What is needed.
Exactly as written, set down each line of the data below except its pictures.
════
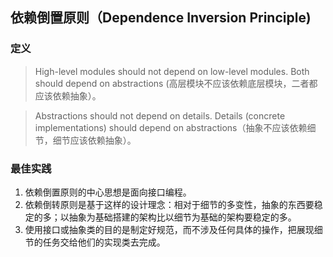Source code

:## 依赖倒置原则（Dependence Inversion Principle)

### 定义

> High-level modules should not depend on low-level modules. Both should depend on abstractions (高层模块不应该依赖底层模块，二者都应该依赖抽象）。

> Abstractions should not depend on details. Details (concrete implementations) should depend on abstractions（抽象不应该依赖细节，细节应该依赖抽象）。

### 最佳实践

1. 依赖倒置原则的中心思想是面向接口编程。
2. 依赖倒转原则是基于这样的设计理念：相对于细节的多变性，抽象的东西要稳定的多；以抽象为基础搭建的架构比以细节为基础的架构要稳定的多。
3. 使用接口或抽象类的目的是制定好规范，而不涉及任何具体的操作，把展现细节的任务交给他们的实现类去完成。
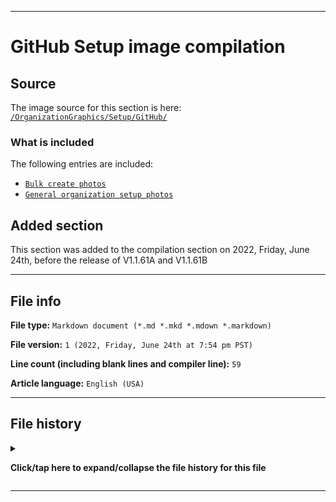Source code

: 
***

# GitHub Setup image compilation

## Source

The image source for this section is here: [`/OrganizationGraphics/Setup/GitHub/`](/OrganizationGraphics/Setup/GitHub/)

### What is included

The following entries are included:

* [`Bulk create photos`](/OrganizationGraphics/Setup/GitHub/Bulk_Create/)
* [`General organization setup photos`](/OrganizationGraphics/Setup/GitHub/)

## Added section

This section was added to the compilation section on 2022, Friday, June 24th, before the release of V1.1.61A and V1.1.61B

***

## File info

**File type:** `Markdown document (*.md *.mkd *.mdown *.markdown)`

**File version:** `1 (2022, Friday, June 24th at 7:54 pm PST)`

**Line count (including blank lines and compiler line):** `59`

**Article language:** `English (USA)`

***

## File history

<details><summary><p lang="en"><b>Click/tap here to expand/collapse the file history for this file</b></p></summary>

<details><summary><p lang="en"><b>Version 1 (2022, Friday, June 24th at 7:54 pm PST)</b></p></summary>

**This version was made by:** [`@seanpm2001`](https://github.com/seanpm2001/)

> Changes:

- [x] Started the file
- [x] Added the title section
- [x] Added the `source` section
- - [x] Added the `what is included` subsection
- [x] Added the `added section` section
- [x] Added the `file info` section
- [x] Added the `file history` section
- [ ] No other changes in version 1

</details>

</details>

***
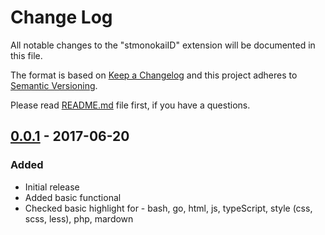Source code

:# Change Log
All notable changes to the "stmonokaiID" extension will be documented in this file.

The format is based on [Keep a Changelog](http://keepachangelog.com/en/1.0.0/)
and this project adheres to [Semantic Versioning](http://semver.org/spec/v2.0.0.html).

Please read [README.md](https://TODO "Need to read") file first, if you have a questions.

## [0.0.1](http://TODO) - 2017-06-20
### Added
- Initial release
- Added basic functional
- Checked basic highlight for - bash, go, html, js, typeScript, style (css, scss, less), php, mardown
════
Exercise output.
Source code

:## 依赖倒置原则（Dependence Inversion Principle)

### 定义

> High-level modules should not depend on low-level modules. Both should depend on abstractions (高层模块不应该依赖底层模块，二者都应该依赖抽象）。

> Abstractions should not depend on details. Details (concrete implementations) should depend on abstractions（抽象不应该依赖细节，细节应该依赖抽象）。

### 最佳实践

1. 依赖倒置原则的中心思想是面向接口编程。
2. 依赖倒转原则是基于这样的设计理念：相对于细节的多变性，抽象的东西要稳定的多；以抽象为基础搭建的架构比以细节为基础的架构要稳定的多。
3. 使用接口或抽象类的目的是制定好规范，而不涉及任何具体的操作，把展现细节的任务交给他们的实现类去完成。
Source code

: 
***

# GitHub Setup image compilation

## Source

The image source for this section is here: [`/OrganizationGraphics/Setup/GitHub/`](/OrganizationGraphics/Setup/GitHub/)

### What is included

The following entries are included:

* [`Bulk create photos`](/OrganizationGraphics/Setup/GitHub/Bulk_Create/)
* [`General organization setup photos`](/OrganizationGraphics/Setup/GitHub/)

## Added section

This section was added to the compilation section on 2022, Friday, June 24th, before the release of V1.1.61A and V1.1.61B

***

## File info

**File type:** `Markdown document (*.md *.mkd *.mdown *.markdown)`

**File version:** `1 (2022, Friday, June 24th at 7:54 pm PST)`

**Line count (including blank lines and compiler line):** `59`

**Article language:** `English (USA)`

***

## File history

<details><summary><p lang="en"><b>Click/tap here to expand/collapse the file history for this file</b></p></summary>

<details><summary><p lang="en"><b>Version 1 (2022, Friday, June 24th at 7:54 pm PST)</b></p></summary>

**This version was made by:** [`@seanpm2001`](https://github.com/seanpm2001/)

> Changes:

- [x] Started the file
- [x] Added the title section
- [x] Added the `source` section
- - [x] Added the `what is included` subsection
- [x] Added the `added section` section
- [x] Added the `file info` section
- [x] Added the `file history` section
- [ ] No other changes in version 1

</details>

</details>

***
Source code

:# Change Log
All notable changes to the "stmonokaiID" extension will be documented in this file.

The format is based on [Keep a Changelog](http://keepachangelog.com/en/1.0.0/)
and this project adheres to [Semantic Versioning](http://semver.org/spec/v2.0.0.html).

Please read [README.md](https://TODO "Need to read") file first, if you have a questions.

## [0.0.1](http://TODO) - 2017-06-20
### Added
- Initial release
- Added basic functional
- Checked basic highlight for - bash, go, html, js, typeScript, style (css, scss, less), php, mardown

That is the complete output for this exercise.